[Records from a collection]

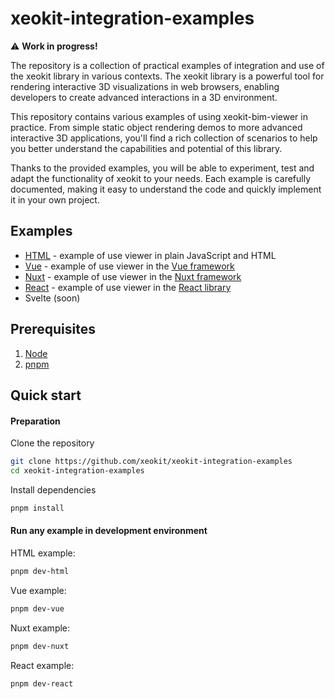 # xeokit-integration-examples

⚠️ **Work in progress!**

The repository is a collection of practical examples of integration and use of the xeokit library in various contexts. The xeokit library is a powerful tool for rendering interactive 3D visualizations in web browsers, enabling developers to create advanced interactions in a 3D environment.

This repository contains various examples of using xeokit-bim-viewer in practice. From simple static object rendering demos to more advanced interactive 3D applications, you'll find a rich collection of scenarios to help you better understand the capabilities and potential of this library.

Thanks to the provided examples, you will be able to experiment, test and adapt the functionality of xeokit to your needs. Each example is carefully documented, making it easy to understand the code and quickly implement it in your own project.

## Examples

- [HTML](./apps/html/README.md) - example of use viewer in plain JavaScript and HTML
- [Vue](./apps/vue/README.md) - example of use viewer in the [Vue framework](https://vuejs.org/)
- [Nuxt](./apps/nuxt/README.md) - example of use viewer in the [Nuxt framework](https://nuxt.com/)
- [React](./apps/react/README.md) - example of use viewer in the [React library](https://react.dev/)
- Svelte (soon)

## Prerequisites 

1. [Node](https://nodejs.org/en)
2. [pnpm](https://pnpm.io/installation)

## Quick start

#### Preparation

Clone the repository

```bash
git clone https://github.com/xeokit/xeokit-integration-examples
cd xeokit-integration-examples
```

Install dependencies

```bash
pnpm install
```

#### Run any example in development environment

HTML example:
```bash
pnpm dev-html
```

Vue example:
```bash
pnpm dev-vue
```

Nuxt example:
```bash
pnpm dev-nuxt
```

React example:
```bash
pnpm dev-react
```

ABOUT THIS EXERCISE
Of the lines above, output exactly those from the line bearing "- [Nuxt](./apps/nuxt/README.md) - example" through the line bearing "## Quick start", inclusive.

WORKED SOLUTION
- [Nuxt](./apps/nuxt/README.md) - example of use viewer in the [Nuxt framework](https://nuxt.com/)
- [React](./apps/react/README.md) - example of use viewer in the [React library](https://react.dev/)
- Svelte (soon)

## Prerequisites 

1. [Node](https://nodejs.org/en)
2. [pnpm](https://pnpm.io/installation)

## Quick start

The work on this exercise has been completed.